I’m not arguing that coding in robotics isn’t important, and that it can’t peak a kid’s interest.
Yes, you can do PID… That’s not really a programming problem, and most people that solve that problem do so by copying and pasting. The work is in the constants, and that is work, but it’s not programming, it’s tweaking a constant. I agree that robotics is 100% an awesome way to get interested in programming but the vast majority of teams can be very successful in competition with very little structure. I’m not saying that it’s hard to make your bot do the thing that you want it to do, but it’s not a matter of understanding programming.
A personal example: I wanted some information off of robotevents.com. I had never used Python before, but I read that was the best way to do some scraping. It took me a couple of days, but I was able to figure it out and it was kind of fun. So, I got Python to do a task, but copying and pasting stuff from Stack Overflow and adjusting the arguments isn’t really programming. I would say I experienced something new, but I didn’t really learn anything about coding in the process.
Perhaps it may inspire me to take a coding class.
I deeply believe in these statements.
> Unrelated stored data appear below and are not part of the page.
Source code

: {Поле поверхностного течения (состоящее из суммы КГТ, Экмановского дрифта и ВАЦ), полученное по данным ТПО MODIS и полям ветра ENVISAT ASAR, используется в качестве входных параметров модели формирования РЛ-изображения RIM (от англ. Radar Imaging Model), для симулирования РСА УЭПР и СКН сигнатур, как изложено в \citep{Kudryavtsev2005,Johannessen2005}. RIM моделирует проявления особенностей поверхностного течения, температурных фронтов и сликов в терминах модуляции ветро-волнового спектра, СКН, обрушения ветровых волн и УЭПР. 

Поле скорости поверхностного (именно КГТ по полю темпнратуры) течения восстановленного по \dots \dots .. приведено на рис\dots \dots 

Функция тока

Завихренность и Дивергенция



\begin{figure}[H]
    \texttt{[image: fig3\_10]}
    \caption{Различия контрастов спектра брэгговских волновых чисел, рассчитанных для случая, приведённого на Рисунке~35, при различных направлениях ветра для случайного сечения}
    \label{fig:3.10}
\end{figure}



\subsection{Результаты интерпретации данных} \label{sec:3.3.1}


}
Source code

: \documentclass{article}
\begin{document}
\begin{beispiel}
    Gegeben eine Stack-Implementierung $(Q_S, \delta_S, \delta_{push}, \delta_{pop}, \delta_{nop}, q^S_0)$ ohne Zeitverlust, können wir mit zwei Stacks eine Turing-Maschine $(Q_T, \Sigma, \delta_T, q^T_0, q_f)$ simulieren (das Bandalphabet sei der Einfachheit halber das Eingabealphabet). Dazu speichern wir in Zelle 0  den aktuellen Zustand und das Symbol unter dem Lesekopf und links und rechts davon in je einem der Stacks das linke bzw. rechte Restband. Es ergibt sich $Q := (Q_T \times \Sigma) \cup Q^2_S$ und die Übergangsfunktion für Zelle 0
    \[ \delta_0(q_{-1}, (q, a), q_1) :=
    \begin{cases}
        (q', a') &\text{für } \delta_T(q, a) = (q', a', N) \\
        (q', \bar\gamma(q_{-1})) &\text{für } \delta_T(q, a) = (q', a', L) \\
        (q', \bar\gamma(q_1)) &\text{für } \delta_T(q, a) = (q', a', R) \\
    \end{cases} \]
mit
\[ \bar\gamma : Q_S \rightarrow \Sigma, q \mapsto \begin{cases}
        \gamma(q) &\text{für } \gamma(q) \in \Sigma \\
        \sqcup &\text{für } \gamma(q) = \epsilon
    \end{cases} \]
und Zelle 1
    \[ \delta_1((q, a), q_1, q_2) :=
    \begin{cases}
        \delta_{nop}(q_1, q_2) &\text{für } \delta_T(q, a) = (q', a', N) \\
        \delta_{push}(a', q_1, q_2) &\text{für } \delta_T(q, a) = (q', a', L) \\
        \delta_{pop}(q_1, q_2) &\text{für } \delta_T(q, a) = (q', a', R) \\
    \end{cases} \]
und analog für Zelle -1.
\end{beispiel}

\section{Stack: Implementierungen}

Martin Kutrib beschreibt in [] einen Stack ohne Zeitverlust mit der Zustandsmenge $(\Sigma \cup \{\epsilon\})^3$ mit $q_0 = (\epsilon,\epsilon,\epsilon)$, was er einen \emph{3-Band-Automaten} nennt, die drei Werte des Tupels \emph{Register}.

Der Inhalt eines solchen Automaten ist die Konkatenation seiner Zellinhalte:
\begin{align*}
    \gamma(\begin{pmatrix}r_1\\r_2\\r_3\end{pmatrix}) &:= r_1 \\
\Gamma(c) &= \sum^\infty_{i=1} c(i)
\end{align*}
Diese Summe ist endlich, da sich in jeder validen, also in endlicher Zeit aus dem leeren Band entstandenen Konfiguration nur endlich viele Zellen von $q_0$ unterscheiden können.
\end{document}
But it’s also a very efficient way to not get anything done. We have insanely curious elementary kids that just lose it all by the time they are in 7th grade. I teach 6th, 7th and 8th grade students together, and the differences between those ages are stark.
Is is the schools that beat the creativity out of kids?
Is it shifting hormones that drive their attention?
I don’t know what drives it away.
I can’t teach a kid to be creative. My lab, with the fields, pieces and computers everywhere, should peak any kid’s interest. I would have died to be in there when I was their age. But for the vast majority of kids it just doesn’t do anything for them. That’s part of why I use VEX, because the competitive angle will fill some of the curiosity gap… But it’s often not enough.
Anywho, great thread. You are 100% on point.